Un aeriforme, al contrario, subisce facilmente variazioni di volume, e, se posto in un recipiente (chiuso), occupa tutto lo spazio a disposizione. Tale diversità di comportamento è dovuta alla distanza relativa tra le molecole che compongono solidi, liquidi, aeriformi. Tanto maggiore è questa distanza, tanto minori sono le forze di mutua attrazione e tanto meno il corpo si oppone alle deformazioni.
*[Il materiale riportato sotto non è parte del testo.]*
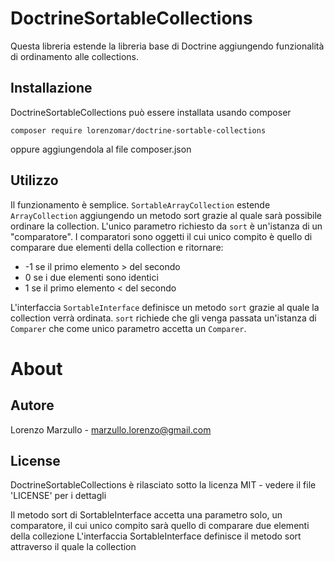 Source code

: DoctrineSortableCollections
=============================

Questa libreria estende la libreria base di Doctrine aggiungendo funzionalità di ordinamento alle collections.

Installazione
-------------

DoctrineSortableCollections può essere installata usando composer

```
composer require lorenzomar/doctrine-sortable-collections
```

oppure aggiungendola al file composer.json

Utilizzo
--------

Il funzionamento è semplice.
`SortableArrayCollection` estende `ArrayCollection` aggiungendo un metodo sort grazie al quale sarà possibile ordinare la collection. L'unico parametro richiesto da `sort` è un'istanza di un "comparatore".
I comparatori sono oggetti il cui unico compito è quello di comparare due elementi della collection e ritornare:
* -1 se il primo elemento > del secondo
* 0 se i due elementi sono identici
* 1 se il primo elemento < del secondo

L'interfaccia `SortableInterface` definisce un metodo `sort` grazie al quale la collection verrà ordinata. `sort` richiede che gli venga passata un'istanza di `Comparer`  che come unico parametro accetta un `Comparer`.

About
=====

Autore
------

Lorenzo Marzullo - <marzullo.lorenzo@gmail.com>

License
-------

DoctrineSortableCollections è rilasciato sotto la licenza MIT - vedere il file 'LICENSE' per i dettagli


Il metodo sort di SortableInterface accetta una parametro solo, un comparatore, il cui unico compito sarà quello di comparare due elementi della collezione
L'interfaccia SortableInterface definisce il metodo sort attraverso il quale la collection
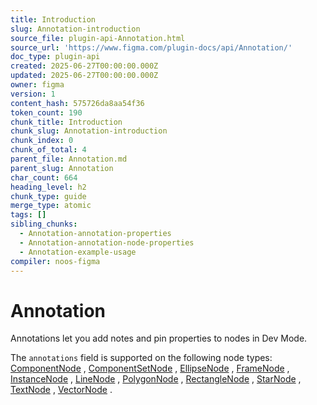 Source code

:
 ```yaml
---
title: Introduction
slug: Annotation-introduction
source_file: plugin-api-Annotation.html
source_url: 'https://www.figma.com/plugin-docs/api/Annotation/'
doc_type: plugin-api
created: 2025-06-27T00:00:00.000Z
updated: 2025-06-27T00:00:00.000Z
owner: figma
version: 1
content_hash: 575726da8aa54f36
token_count: 190
chunk_title: Introduction
chunk_slug: Annotation-introduction
chunk_index: 0
chunk_of_total: 4
parent_file: Annotation.md
parent_slug: Annotation
char_count: 664
heading_level: h2
chunk_type: guide
merge_type: atomic
tags: []
sibling_chunks:
  - Annotation-annotation-properties
  - Annotation-annotation-node-properties
  - Annotation-example-usage
compiler: noos-figma
---
```


# Annotation

Annotations let you add notes and pin properties to nodes in Dev Mode.

The `annotations` field is supported on the following node types: [ComponentNode](/plugin-docs/api/ComponentNode/)
, [ComponentSetNode](/plugin-docs/api/ComponentSetNode/)
, [EllipseNode](/plugin-docs/api/EllipseNode/)
, [FrameNode](/plugin-docs/api/FrameNode/)
, [InstanceNode](/plugin-docs/api/InstanceNode/)
, [LineNode](/plugin-docs/api/LineNode/)
, [PolygonNode](/plugin-docs/api/PolygonNode/)
, [RectangleNode](/plugin-docs/api/RectangleNode/)
, [StarNode](/plugin-docs/api/StarNode/)
, [TextNode](/plugin-docs/api/TextNode/)
, [VectorNode](/plugin-docs/api/VectorNode/)
.
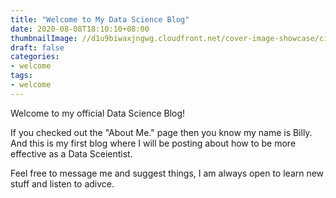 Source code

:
 ```yaml
---
title: "Welcome to My Data Science Blog"
date: 2020-08-08T18:10:10+08:00
thumbnailImage: //d1u9biwaxjngwg.cloudfront.net/cover-image-showcase/city-750.jpg
draft: false
categories:
- welcome
tags:
- welcome
---
```

Welcome to my official Data Science Blog!

If you checked out the "About Me." page then you know my name is Billy. And this is my first blog where I will be posting about how to be more effective as a Data Sceientist.

Feel free to message me and suggest things, I am always open to learn new stuff and listen to adivce.
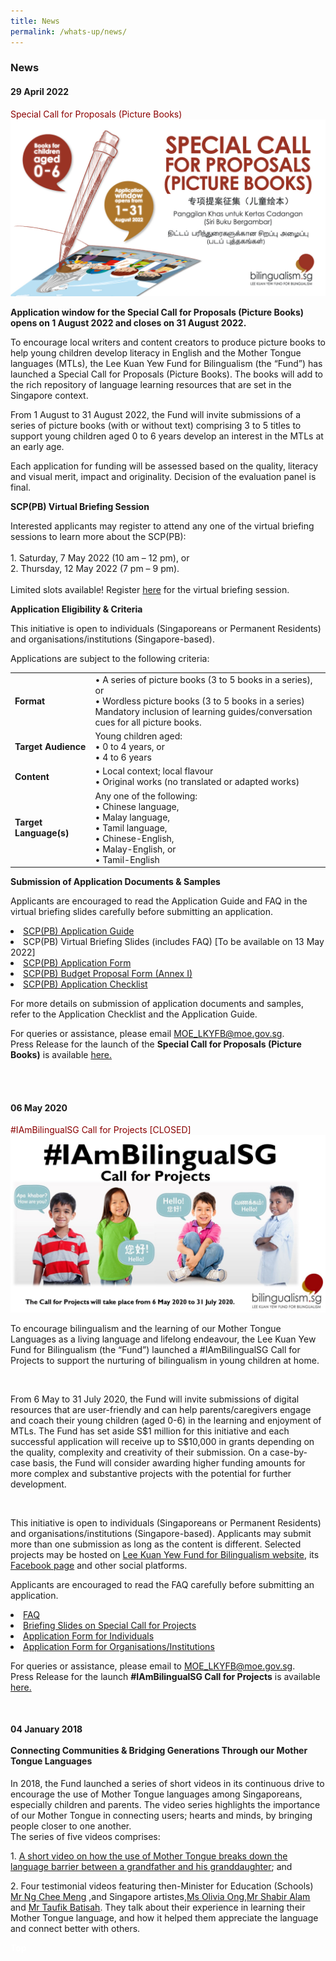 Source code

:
 ```yaml
---
title: News
permalink: /whats-up/news/
---
```

###   News
<div><h4>29 April 2022</h4>
 <span style="color:#8B0000"> Special Call for Proposals (Picture Books) </span><br/>
<img src="/images/SCPPB Banner.jpg">
<br/></div>

<p><b> Application window for the Special Call for Proposals (Picture Books) opens on 1 August 2022 and closes on 31 August 2022. </b>

<p>To encourage local writers and content creators to produce picture books to help young children develop literacy in English and the Mother Tongue languages (MTLs), the Lee Kuan Yew Fund for Bilingualism (the “Fund”) has launched a Special Call for Proposals (Picture Books). The books will add to the rich repository of language learning resources that are set in the Singapore context. </p>
 <p>From 1 August to 31 August 2022, the Fund will invite submissions of a series of picture books (with or without text) comprising 3 to 5 titles to support young children aged 0 to 6 years develop an interest in the MTLs at an early age. </p>
<p> Each application for funding will be assessed based on the quality, literacy and visual merit, impact and originality. Decision of the evaluation panel is final. </p>
<p><b>SCP(PB) Virtual Briefing Session</b></p>
<p>Interested applicants may register to attend any one of the virtual briefing sessions to learn more about the SCP(PB):
<br><br>1. 	Saturday, 7 May 2022 (10 am – 12 pm), or<br>
2. Thursday, 12 May 2022 (7 pm – 9 pm).<br><br>
Limited slots available! Register <a href="https://form.gov.sg/#!/626115005a873600123bdfac" target="_blank">here</a> for the virtual briefing session. </p>

<p><b> Application Eligibility & Criteria</b></p>
<p>This initiative is open to individuals (Singaporeans or Permanent Residents) and organisations/institutions (Singapore-based).
<br><p>Applications are subject to the following criteria:</p>

<div>
	<div class="container">
   <table class="table table-bordered table-striped table-responsive-stack"  id="tableOne">
      <thead class="thead-dark">
      </thead>
      <tbody>
         <tr>
					 <td><b>Format</b></td>
            <td>•	A series of picture books (3 to 5 books in a series), or <br>
							•	Wordless picture books (3 to 5 books in a series) <br>Mandatory inclusion of learning guides/conversation cues for all picture books. </td>
</tr>
<tr>
<td><b>Target Audience</b></td>
	<td>Young children aged: <br>
					 • 0 to 4 years, or<br>
		•	4 to 6 years</td>
</tr>
<tr>
	<td><b>Content</b></td>
<td>• Local context; local flavour<br> 
• Original works (no translated or adapted works)
	</td></tr>
<tr>
	<td><b>Target Language(s)</b></td>
<td>Any one of the following:<br>
• Chinese language,<br>• Malay language,<br>
• Tamil language,<br>• Chinese-English,<br>
	• Malay-English, or<br>• Tamil-English<br></td>
				</tr>
		 </tbody>
		</table>
</div>
							
<p><b>Submission of Application Documents & Samples</b></p>
<p>Applicants are encouraged to read the Application Guide and FAQ in the virtual briefing slides carefully before submitting an application.</p>
<li> <a href="https://go.gov.sg/scppb-application-guide" target="_blank">SCP(PB) Application Guide</a></li>
<li> SCP(PB) Virtual Briefing Slides (includes FAQ) [To be available on 13 May 2022]</li>
<li><a href="https://go.gov.sg/scppb-application-form" target="_blank">SCP(PB) Application Form</a></li>
<li><a href="https://go.gov.sg/scppb-budget-proposal-form-annexi" target="_blank">SCP(PB) Budget Proposal Form (Annex I)</a></li>
<li><a href="https://go.gov.sg/scppb-application-checklist" target="_blank">SCP(PB) Application Checklist</a></li></div>
	
<p>For more details on submission of application documents and samples, refer to the Application Checklist and the Application Guide. </p>
<p>For queries or assistance, please email <a href="mailto:MOE_LKYFB@moe.gov.sg">MOE_LKYFB@moe.gov.sg</a>.
<br>Press Release for the launch of the <b>Special Call for Proposals (Picture Books)</b> is available <a href="https://www.moe.gov.sg/news/press-releases/launch-of-iambilingualsg-call-for-projects" target="_blank">here.</a></p>
<br><br>
	
<div><h4>06 May 2020</h4>
 <span style="color:#8B0000"> #IAmBilingualSG Call for Projects [CLOSED]</span><br/>
<img src="/images/Slide2.JPG">
<br/>
 <div><p>To encourage bilingualism and the learning of our Mother Tongue Languages as a living language and lifelong endeavour, the Lee Kuan Yew Fund for Bilingualism (the “Fund”) launched a #IAmBilingualSG Call for Projects to support the nurturing of bilingualism in young children at home.</p></div><br/>
 <div><p>From 6 May to 31 July 2020, the Fund will invite submissions of digital resources that are user-friendly and can help parents/caregivers engage and coach their young children (aged 0-6) in the learning and enjoyment of MTLs. The Fund has set aside S$1 million for this initiative and each successful application will receive up to S$10,000 in grants depending on the quality, complexity and creativity of their submission. On a case-by-case basis, the Fund will consider awarding higher funding amounts for more complex and substantive projects with the potential for further development. </p></div><br/>
<div><p>This initiative is open to individuals (Singaporeans or Permanent Residents) and organisations/institutions (Singapore-based). Applicants may submit more than one submission as long as the content is different. Selected projects may be hosted on <a href="http://www.bilingualism.sg/" target="_blank">Lee Kuan Yew Fund for Bilingualism website</a>, its <a href="https://www.facebook.com/bilingualismsg" target="_blank">Facebook page</a> and other social platforms.</p></div>
<div><p>Applicants are encouraged to read the FAQ carefully before submitting an application. 
<li> <a href="/files/whats-up/FAQ_Call-for-Projects.pdf" target="_blank">FAQ</a></li>
<li> <a href="/files/whats-up/Special_Call-for-Projects.pdf" target="_blank">Briefing Slides on Special Call for Projects</a></li>
<li><a href="/files/whats-up/Individuals_Call-for-Projects-Application-Form.docx" target="_blank">Application Form for Individuals</a></li>
<li><a href="/files/whats-up/Organisation_Call-for-Projects-Application-Form.docx" target="_blank">Application Form for Organisations/Institutions</a></li></p></div>
<div><p>For queries or assistance, please email to <a href="mailto:moe_lkyfb@moe.gov.sg">MOE_LKYFB@moe.gov.sg</a>.<br/>
Press Release for the launch <strong>#IAmBilingualSG Call for Projects</strong> is available <a href="https://www.moe.gov.sg/news/press-releases/launch-of-iambilingualsg-call-for-projects" target="_blank">here.</a></p></div><br/>
<div><h4>04 January 2018 <br/><br/>
Connecting Communities & Bridging Generations Through our Mother Tongue Languages</h4>
<p>In 2018, the Fund launched a series of short videos in its continuous drive to encourage the use of
Mother Tongue languages among Singaporeans, especially children and parents. The video series
highlights the importance of our Mother Tongue in connecting users; hearts and minds, by bringing
people closer to one another.<br/> The series of five videos comprises:</p>
<p>1. <a href="https://www.youtube.com/watch?v=8gTXKA3l0K4" target="_blank"><u>A short video on how the use of Mother Tongue breaks down the language barrier between a grandfather and his granddaughter</u></a>; and</p>
<p>2. Four testimonial videos featuring then-Minister for Education (Schools) <a href="https://www.youtube.com/watch?v=7AwdyxUDBC0" target="_blank"><u>Mr Ng Chee Meng</u></a> ,and Singapore artistes,<a href="https://www.youtube.com/watch?v=xG4QFdFxlFE" target="_blank"><u>Ms Olivia Ong</u></a>,<a href="https://www.youtube.com/watch?v=lkzHGh8vJF0" target="_blank"><u>Mr Shabir Alam</u></a> and <a href="https://www.youtube.com/watch?v=Mpemu3KYx2M" target="_blank"><u>Mr Taufik Batisah</u></a>. They talk about their
experience in learning their Mother Tongue language, and how it helped them appreciate the language and connect better with others.
</p>
 <div class="btntop"><a href="#top" style="text-decoration:none;"><span style="color:white"><b>Top</b></span></a></div>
Si può fare riferimento, in sintesi, alla tabella seguente.
| Solido | Liquido | Aeriforme | |
|---|---|---|---|
| Volume proprio | Si | Si | No |
| Forma propria | Si | No | No |
| Resistenza alla deformazione | Si | No | No |
Pur sapendo che ogni corpo è composto da molecole (e queste a loro volta da atomi, e così via), e che queste sono in continua agitazione nello spazio, la meccanica dei sistemi continui si fonda sulla possibilità di trattare i corpi come sistemi rigorosamente continui, cosa che rende possibile la formulazione analitica di molti problemi.
Le ipotesi di base della meccanica dei sistemi continui sono dovute a Leonhard Euler (1707-1783), svizzero, matematico e fisico, uno dei fondatori dell'idrodinamica, col cui nome si indicano le equazioni che reggono il moto dei fluidi (equazioni di Eulero).
Un fluido può essere considerato un sistema continuo se, anziché riferirsi alle molecole come particelle elementari, si prende in considerazione una particella del corpo in esame abbastanza grande perché il suo volume non abbia influenza; si tiene conto di un intervallo di tempo abbastanza lungo perché si possano considerare le caratteristiche medie temporali del fenomeno in esame; e si assegnano al punto dello spazio al centro di questa particella e all'istante centrale dell'intervallo considerato le caratteristiche fisiche medie della particella nell'intervallo assunto.
La possibilità di adottare una simile procedura potrà essere chiarita con un esempio. Si assuma un volume V1 all'interno del fluido, e al tempo t1, istante centrale di un intervallo dt1, si valuti la massa M1 in esso contenuta e si valuti il rapporto tra massa e volume: ρ1 = M1/V1. Si assuma ora un volume V2 più piccolo di V1, e si valuti allo stesso modo ρ2 = M2/V2. Si otterrà sempre lo stesso valore finché, per aver ridotto troppo il volume, non si troverà un valore diverso del rapporto. Ciò vuol dire che si è finito per escludere qualche molecola, e che l'ultima dimensione utile della particella è quella del passo precedente. La stessa cosa si potrà poi fare, riducendo l'intervallo di tempo dt, finché non si ottengano valori molto diversi dalla serie precedente.
Poiché il volume della particella elementare e l'intervallo dt sono molto piccoli rispetto alle dimensioni dei fenomeni in esame nella meccanica dei fluidi ed ai tempi in cui essi si svolgono, è corretto considerare i fluidi come sistemi rigorosamente continui.
Concetto di sforzo in un sistema continuo e di spinta su una superficie
Quando si prende in esame un sistema continuo, occorre considerare anzitutto le forze esterne che su di esso possono agire. Esse sono:
- Le forze di massa
- Le forze di superficie
Le forze di massa sono quelle forze che agiscono ugualmente su tutte le particelle, e risultano proporzionali alla massa delle particelle stesse. Le forze di gravità sono forze di massa, le forze d'inerzia sono anch'esse forze di massa.
Le forze di superficie sono quelle forze che si esercitano sulla superficie esterna del corpo. Le forze esercitate su di un fluido dalle pareti del recipiente che lo contiene sono forze di superficie.
Nella meccanica dei sistemi continui hanno importanza non solo le forze esterne, ma anche le sollecitazioni interne: per capire come queste sollecitazioni si generano, consideriamo un solido cui sia applicato, sulla superficie esterna, un sistema di forze a risultante nulla.